■ **Task prompt**: Go to the line holding "### 0.1.2 (2022-06-06)" in the entries below and write out exactly every line down to and including the line holding "in the Software".

■ **Excerpted records**:
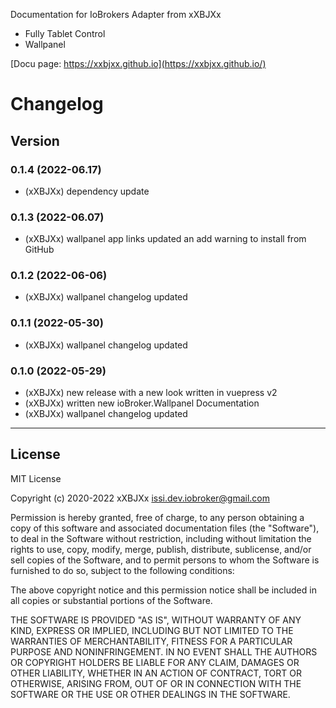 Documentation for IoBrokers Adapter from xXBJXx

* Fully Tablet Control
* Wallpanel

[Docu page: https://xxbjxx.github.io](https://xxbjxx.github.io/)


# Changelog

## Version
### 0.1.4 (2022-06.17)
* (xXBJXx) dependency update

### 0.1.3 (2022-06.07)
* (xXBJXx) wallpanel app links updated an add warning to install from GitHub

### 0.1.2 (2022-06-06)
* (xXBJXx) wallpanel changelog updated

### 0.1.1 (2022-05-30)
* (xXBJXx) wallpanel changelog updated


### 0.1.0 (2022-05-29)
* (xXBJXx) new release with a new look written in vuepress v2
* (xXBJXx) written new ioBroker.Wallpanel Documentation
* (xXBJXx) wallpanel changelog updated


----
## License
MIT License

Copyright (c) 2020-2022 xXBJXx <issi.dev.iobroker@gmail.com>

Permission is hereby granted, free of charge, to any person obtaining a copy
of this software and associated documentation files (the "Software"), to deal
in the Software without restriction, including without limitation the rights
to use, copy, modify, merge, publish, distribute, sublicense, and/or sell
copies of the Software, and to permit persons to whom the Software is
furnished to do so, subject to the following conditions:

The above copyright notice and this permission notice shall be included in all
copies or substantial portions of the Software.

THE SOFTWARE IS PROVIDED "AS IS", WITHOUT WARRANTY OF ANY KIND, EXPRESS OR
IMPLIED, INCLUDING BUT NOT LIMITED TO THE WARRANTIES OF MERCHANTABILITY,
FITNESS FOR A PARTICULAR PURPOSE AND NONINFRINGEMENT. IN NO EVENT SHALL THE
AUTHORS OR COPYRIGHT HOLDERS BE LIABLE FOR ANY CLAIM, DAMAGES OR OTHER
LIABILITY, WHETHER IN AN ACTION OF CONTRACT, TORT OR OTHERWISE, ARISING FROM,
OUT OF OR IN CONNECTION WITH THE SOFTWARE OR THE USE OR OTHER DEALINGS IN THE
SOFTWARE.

---

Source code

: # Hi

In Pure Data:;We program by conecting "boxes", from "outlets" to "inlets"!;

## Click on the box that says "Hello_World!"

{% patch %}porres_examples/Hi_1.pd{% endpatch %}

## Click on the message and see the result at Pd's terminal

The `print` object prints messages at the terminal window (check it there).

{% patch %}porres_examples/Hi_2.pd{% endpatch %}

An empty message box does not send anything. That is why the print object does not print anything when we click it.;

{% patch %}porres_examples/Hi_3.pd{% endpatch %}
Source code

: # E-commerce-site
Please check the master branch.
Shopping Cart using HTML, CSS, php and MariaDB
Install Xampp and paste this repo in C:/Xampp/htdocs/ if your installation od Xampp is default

■ **Response area**:
### 0.1.2 (2022-06-06)
* (xXBJXx) wallpanel changelog updated

### 0.1.1 (2022-05-30)
* (xXBJXx) wallpanel changelog updated


### 0.1.0 (2022-05-29)
* (xXBJXx) new release with a new look written in vuepress v2
* (xXBJXx) written new ioBroker.Wallpanel Documentation
* (xXBJXx) wallpanel changelog updated


----
## License
MIT License

Copyright (c) 2020-2022 xXBJXx <issi.dev.iobroker@gmail.com>

Permission is hereby granted, free of charge, to any person obtaining a copy
of this software and associated documentation files (the "Software"), to deal
in the Software without restriction, including without limitation the rights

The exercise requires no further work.